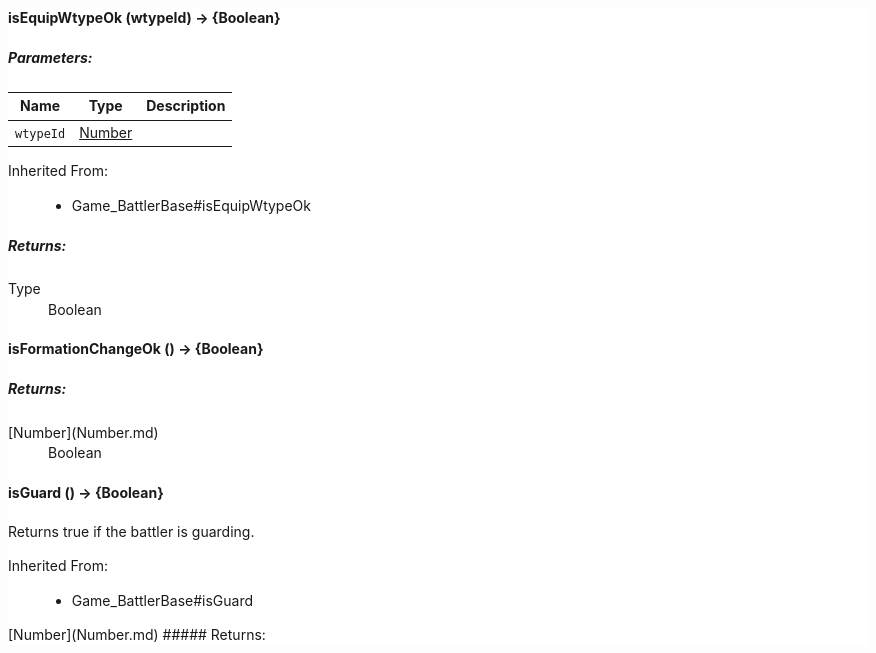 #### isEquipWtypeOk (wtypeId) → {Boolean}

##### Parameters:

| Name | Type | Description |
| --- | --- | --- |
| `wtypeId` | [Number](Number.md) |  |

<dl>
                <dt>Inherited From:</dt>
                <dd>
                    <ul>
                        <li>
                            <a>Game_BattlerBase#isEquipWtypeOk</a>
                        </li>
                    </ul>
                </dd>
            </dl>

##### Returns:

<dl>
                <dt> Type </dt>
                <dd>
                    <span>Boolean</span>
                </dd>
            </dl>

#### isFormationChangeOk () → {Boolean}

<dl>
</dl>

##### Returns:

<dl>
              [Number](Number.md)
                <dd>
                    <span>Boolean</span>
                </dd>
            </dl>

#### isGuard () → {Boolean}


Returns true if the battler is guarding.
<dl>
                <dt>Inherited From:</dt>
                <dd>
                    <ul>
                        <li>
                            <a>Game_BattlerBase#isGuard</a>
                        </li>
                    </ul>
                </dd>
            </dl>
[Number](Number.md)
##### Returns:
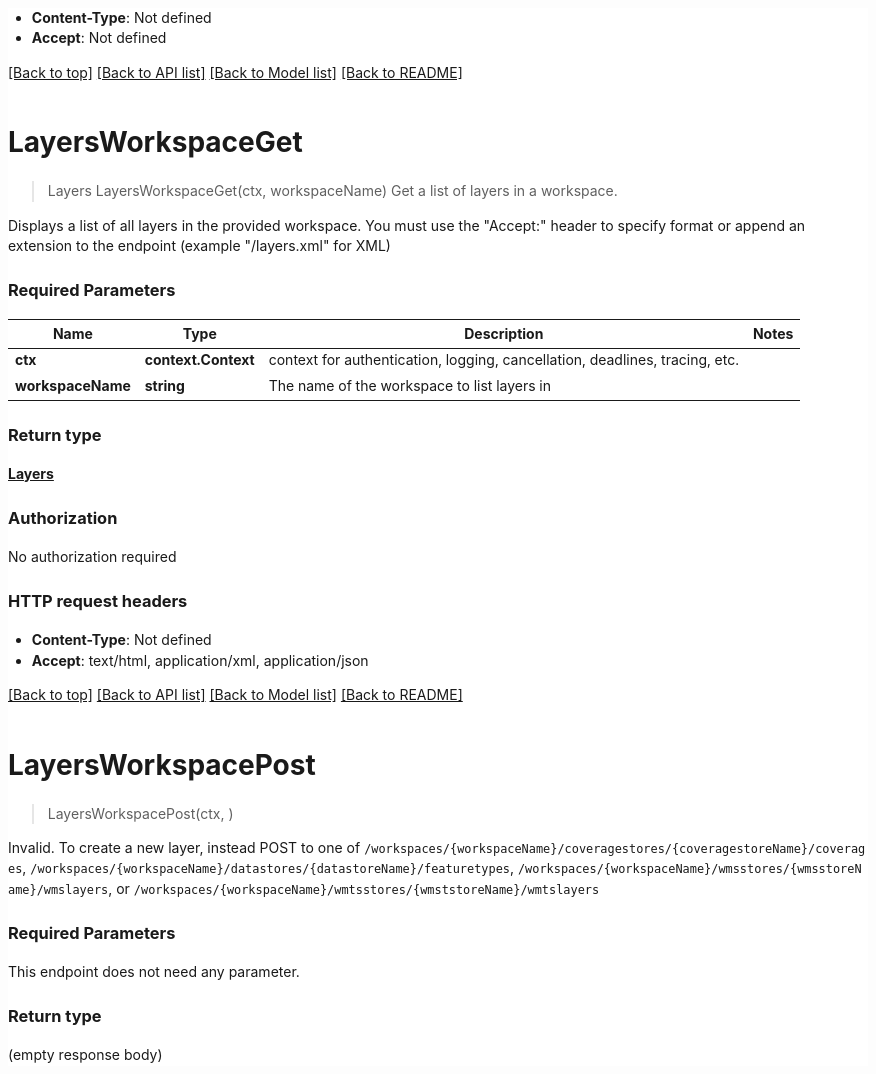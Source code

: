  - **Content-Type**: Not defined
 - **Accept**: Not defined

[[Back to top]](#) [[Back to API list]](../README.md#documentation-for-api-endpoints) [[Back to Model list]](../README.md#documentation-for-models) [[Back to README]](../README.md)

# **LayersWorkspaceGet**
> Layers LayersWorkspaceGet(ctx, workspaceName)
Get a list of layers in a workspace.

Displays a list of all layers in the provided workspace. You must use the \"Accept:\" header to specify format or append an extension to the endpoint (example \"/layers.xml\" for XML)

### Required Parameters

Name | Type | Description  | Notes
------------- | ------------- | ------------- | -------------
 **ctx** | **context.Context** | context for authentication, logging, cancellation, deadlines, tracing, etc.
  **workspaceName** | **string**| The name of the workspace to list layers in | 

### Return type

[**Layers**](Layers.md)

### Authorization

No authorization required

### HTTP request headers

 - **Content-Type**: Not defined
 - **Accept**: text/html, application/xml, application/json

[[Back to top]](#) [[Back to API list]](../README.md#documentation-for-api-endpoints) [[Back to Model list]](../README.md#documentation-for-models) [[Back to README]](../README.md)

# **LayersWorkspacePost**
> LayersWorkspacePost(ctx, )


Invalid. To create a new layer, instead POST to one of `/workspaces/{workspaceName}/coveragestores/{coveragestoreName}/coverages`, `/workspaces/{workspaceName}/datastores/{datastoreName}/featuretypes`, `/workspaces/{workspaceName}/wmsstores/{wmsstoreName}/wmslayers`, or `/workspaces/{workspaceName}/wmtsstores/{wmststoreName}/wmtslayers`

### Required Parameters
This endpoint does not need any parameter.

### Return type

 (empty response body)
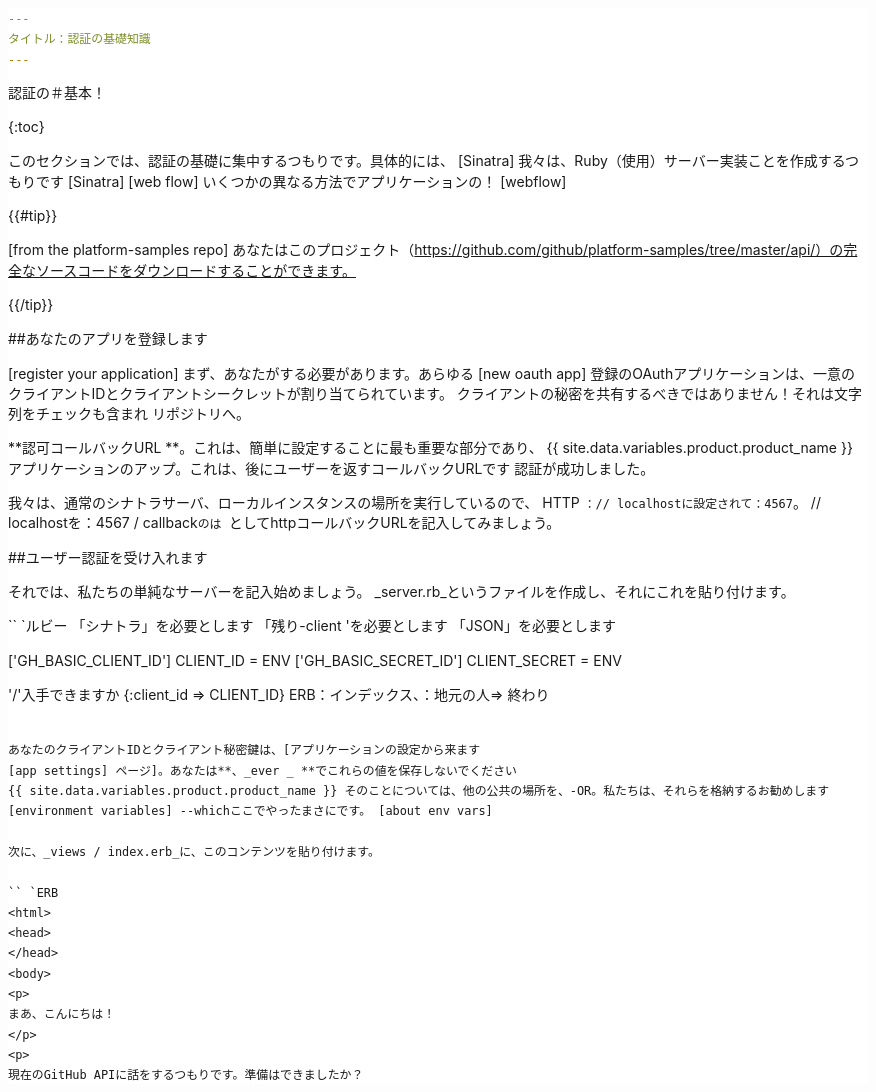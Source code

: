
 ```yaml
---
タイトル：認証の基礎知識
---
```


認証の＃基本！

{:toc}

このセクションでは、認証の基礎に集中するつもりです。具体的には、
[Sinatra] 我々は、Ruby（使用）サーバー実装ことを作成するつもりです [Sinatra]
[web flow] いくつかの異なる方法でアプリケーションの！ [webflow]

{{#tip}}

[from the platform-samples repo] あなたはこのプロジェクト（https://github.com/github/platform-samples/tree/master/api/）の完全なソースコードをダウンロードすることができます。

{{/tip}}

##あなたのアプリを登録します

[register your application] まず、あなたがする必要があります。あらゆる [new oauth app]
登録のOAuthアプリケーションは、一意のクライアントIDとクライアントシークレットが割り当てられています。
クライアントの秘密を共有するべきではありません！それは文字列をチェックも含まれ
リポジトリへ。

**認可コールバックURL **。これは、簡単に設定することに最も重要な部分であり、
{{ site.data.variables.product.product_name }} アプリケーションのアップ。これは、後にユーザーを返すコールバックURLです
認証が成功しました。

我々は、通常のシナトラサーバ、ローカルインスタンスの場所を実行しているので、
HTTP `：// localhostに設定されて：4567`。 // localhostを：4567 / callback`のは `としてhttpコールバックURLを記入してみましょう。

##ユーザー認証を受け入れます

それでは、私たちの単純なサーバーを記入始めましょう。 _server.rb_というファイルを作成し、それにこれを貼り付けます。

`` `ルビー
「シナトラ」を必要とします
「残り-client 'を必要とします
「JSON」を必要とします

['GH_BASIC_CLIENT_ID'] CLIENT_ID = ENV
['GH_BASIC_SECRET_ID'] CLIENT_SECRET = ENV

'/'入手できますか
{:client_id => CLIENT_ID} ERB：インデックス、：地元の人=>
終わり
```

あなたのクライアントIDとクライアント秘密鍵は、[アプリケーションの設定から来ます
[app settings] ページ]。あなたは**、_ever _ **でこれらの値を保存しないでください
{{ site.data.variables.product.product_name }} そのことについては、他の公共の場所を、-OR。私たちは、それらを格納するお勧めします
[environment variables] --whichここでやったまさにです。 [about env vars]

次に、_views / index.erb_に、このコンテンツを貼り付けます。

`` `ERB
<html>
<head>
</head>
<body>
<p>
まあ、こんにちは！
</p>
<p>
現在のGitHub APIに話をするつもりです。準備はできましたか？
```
- - - - - - -
### Work order
From the line containing "deadlines, tracing, etc." down to the line containing "- **Accept**: text/html, application/xml, application/json" in the material above, reproduce every line exactly, including the two end lines.

### Result of this task
 **ctx** | **context.Context** | context for authentication, logging, cancellation, deadlines, tracing, etc.
  **workspaceName** | **string**| The name of the workspace to list layers in | 

### Return type

[**Layers**](Layers.md)

### Authorization

No authorization required

### HTTP request headers

 - **Content-Type**: Not defined
 - **Accept**: text/html, application/xml, application/json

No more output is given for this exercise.